Roxas sombre de nouveau dans son mutisme, comme si je n'étais plus là. Si seulement mes mots pouvaient l'atteindre, si seulement ils pouvaient le rassurer… Pourtant, la pression douloureuse sur son poignet ne peut lui faire oublier la raison de sa présence ici. Effectivement, si sa main droite est tranquillement dans la mienne, son autre, elle, est prisonnière par des menottes qui le relient aux barreaux du banc sur lequel nous sommes assis. Un infime soupir s'échappe de mes lèvres tandis que je regarde l'horloge et son entêtante aiguille avancer dans une infinie lenteur. Combien de temps encore allons-nous rester assis comme cela ?
Soudain, un bruit grinçant se fait entendre. Je sens Roxas sursauter et tente de le rassurer d'une caresse du pouce sur sa main. Il est aux aguets quand un homme pénètre dans la pièce. Le corps tendu, il fixe gravement cet inconnu qui s'avance doucement. Je resserre mon emprise sur les doigts de Roxas qui fait de même, mon cœur bat à tout rompre et sa réaction me donne l'impression qu'il en va de même pour lui. Cet homme est-il là pour l'emporter, pour l'interroger ? Le charcuter sans que je ne puisse rien y faire ? Je fronce légèrement les sourcils tandis que l'étranger continue de se rapprocher.
Il s'accroupit alors à notre niveau et nous regarde tour à tour avant de tendre sa main sans un mot. Après un instant d'hésitation, je la lui sers de ma main libre puis il fait de même pour Roxas qui se contente de faire tinter les chaines entravant son poignet en le foudroyant du regard. Dans un sens, je me sens vraiment heureux de voir qu'il n'a pas lâché ma main pour serrer celle de cet homme. Ce dernier se relève alors doucement et prononce enfin sa première phrase.

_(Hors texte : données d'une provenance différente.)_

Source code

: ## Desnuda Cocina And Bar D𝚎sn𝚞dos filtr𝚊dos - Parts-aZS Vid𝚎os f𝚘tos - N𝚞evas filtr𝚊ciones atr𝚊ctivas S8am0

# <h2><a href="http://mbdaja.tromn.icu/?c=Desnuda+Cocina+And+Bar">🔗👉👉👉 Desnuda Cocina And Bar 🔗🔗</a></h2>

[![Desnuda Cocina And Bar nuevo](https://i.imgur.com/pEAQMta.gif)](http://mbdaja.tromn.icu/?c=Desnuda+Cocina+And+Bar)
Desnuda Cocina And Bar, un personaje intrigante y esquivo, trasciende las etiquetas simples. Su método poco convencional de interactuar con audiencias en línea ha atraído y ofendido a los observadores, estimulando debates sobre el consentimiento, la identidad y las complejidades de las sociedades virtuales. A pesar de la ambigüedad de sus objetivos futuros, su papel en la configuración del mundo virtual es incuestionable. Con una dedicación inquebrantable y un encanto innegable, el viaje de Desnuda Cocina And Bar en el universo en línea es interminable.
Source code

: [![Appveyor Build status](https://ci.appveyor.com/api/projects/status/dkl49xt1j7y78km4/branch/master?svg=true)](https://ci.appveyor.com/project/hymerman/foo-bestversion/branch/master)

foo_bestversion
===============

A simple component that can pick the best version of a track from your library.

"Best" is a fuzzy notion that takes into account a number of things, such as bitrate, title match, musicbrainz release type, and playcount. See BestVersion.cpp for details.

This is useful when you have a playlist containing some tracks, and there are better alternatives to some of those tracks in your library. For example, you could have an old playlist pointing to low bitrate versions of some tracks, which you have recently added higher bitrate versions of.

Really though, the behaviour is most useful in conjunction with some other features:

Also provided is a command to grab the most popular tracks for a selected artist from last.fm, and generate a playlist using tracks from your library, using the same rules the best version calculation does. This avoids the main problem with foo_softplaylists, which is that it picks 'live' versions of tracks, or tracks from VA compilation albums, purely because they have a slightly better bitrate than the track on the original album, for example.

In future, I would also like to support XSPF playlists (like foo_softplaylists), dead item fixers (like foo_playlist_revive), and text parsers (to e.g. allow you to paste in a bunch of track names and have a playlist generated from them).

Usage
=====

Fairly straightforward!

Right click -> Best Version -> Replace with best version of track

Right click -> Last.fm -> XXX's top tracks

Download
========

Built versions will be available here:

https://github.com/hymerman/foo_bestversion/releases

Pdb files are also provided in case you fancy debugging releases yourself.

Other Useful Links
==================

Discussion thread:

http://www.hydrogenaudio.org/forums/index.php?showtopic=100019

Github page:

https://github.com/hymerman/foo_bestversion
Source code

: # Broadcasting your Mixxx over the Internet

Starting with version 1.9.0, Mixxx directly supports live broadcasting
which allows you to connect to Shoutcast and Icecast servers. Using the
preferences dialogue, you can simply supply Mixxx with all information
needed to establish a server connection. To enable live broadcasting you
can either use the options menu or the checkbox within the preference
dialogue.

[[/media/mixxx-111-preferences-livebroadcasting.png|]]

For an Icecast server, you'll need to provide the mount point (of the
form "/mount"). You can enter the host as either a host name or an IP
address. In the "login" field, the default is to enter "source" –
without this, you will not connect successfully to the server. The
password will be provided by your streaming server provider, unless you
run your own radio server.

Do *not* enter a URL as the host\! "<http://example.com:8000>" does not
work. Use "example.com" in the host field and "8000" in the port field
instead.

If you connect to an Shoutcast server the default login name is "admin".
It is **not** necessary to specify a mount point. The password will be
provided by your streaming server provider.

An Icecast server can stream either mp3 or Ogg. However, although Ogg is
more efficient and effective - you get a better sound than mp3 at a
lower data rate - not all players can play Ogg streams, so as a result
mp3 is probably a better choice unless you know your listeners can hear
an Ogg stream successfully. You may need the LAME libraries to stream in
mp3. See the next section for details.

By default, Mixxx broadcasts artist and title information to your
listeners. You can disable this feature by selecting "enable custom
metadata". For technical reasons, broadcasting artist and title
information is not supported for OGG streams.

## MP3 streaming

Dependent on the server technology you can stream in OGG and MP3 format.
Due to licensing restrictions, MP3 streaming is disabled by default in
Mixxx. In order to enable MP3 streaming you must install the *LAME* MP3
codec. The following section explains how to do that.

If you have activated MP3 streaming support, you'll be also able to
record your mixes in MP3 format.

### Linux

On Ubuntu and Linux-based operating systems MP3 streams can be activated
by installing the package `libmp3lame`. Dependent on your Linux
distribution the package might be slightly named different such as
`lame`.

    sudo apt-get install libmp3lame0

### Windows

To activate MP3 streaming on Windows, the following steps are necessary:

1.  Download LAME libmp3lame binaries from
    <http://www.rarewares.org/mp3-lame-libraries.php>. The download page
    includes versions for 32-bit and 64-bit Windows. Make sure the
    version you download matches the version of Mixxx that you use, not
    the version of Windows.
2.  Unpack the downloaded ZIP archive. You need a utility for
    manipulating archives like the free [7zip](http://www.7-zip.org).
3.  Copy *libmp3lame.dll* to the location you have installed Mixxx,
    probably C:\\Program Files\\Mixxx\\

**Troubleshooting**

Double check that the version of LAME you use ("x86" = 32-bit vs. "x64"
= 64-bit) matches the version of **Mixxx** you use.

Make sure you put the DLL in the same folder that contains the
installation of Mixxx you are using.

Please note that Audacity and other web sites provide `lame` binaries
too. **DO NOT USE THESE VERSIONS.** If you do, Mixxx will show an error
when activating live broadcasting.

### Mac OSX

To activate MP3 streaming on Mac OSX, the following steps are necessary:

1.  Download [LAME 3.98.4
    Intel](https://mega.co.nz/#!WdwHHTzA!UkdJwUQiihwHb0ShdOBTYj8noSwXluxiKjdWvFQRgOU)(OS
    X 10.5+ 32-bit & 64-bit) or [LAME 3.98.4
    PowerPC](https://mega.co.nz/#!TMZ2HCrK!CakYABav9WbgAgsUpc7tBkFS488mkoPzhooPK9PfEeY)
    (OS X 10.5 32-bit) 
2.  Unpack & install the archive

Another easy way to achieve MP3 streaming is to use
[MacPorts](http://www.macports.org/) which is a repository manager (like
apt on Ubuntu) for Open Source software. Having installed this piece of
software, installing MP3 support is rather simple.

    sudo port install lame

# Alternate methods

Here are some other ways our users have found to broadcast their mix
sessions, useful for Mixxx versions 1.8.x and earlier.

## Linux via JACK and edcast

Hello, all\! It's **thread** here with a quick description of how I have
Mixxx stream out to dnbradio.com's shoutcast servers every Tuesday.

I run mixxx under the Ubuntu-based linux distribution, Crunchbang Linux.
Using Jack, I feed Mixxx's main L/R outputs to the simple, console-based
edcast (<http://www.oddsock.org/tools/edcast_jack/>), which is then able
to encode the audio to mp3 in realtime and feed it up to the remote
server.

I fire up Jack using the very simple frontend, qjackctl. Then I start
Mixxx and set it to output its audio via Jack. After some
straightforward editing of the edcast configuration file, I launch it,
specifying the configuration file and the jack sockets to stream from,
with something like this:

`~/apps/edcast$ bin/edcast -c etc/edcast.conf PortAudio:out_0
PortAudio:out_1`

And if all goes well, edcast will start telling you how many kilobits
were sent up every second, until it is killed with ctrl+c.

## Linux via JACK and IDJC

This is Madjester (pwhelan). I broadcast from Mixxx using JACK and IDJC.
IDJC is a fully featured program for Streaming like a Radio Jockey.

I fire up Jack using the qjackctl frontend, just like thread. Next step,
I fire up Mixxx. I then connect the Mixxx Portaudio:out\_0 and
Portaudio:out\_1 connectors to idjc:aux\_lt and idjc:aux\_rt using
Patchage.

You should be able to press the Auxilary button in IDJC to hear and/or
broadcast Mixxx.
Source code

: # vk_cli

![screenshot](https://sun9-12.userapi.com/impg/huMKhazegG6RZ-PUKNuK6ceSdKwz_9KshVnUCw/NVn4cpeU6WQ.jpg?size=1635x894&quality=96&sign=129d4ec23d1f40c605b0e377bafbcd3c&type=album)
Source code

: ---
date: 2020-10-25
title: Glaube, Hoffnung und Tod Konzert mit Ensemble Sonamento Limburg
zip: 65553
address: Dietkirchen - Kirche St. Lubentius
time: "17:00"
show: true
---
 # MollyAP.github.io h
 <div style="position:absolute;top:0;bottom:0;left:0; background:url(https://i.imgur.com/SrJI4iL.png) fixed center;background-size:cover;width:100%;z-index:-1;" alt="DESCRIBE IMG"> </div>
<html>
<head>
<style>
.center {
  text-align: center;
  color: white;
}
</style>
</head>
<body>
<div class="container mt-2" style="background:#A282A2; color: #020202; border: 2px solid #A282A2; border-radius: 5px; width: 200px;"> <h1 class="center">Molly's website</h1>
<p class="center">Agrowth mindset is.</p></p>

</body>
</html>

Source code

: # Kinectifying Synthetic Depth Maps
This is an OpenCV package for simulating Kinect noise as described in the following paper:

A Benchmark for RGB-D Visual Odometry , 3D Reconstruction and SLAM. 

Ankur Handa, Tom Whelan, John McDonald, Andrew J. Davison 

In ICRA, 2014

« Enchanté, je suis votre avocat jeune homme… On m'a mis au courant de l'affaire. C'est fâcheux, vous avez été embarqué dans une histoire bien compliquée. Mais ne vous inquiétez pas, je vais vous sortir de ce mauvais pas ! »
Il adresse un sourire à Roxas qui le fixe, déstabilisé, en hochant la tête. C'est son avocat, pas de quoi s'inquiéter alors, au contraire ! Il fait signe à un policier qui se lève et enlève les menottes de Roxas. L'avocat nous fait un signe pour que nous le suivions, ce que nous faisons, toujours main dans la main. Enfin, nous nous asseyons dans une salle plus discrète. L'homme me dévisage un moment.
« J'imagine que je ne peux pas m'entretenir seul avec mon client, il semble très… Attaché à vous… Marmonne-t-il.
- Si vous voulez que je sorte je...
- Je ne parle pas si Axel n'est pas avec moi, m'interrompt Roxas à mon plus grand étonnement. »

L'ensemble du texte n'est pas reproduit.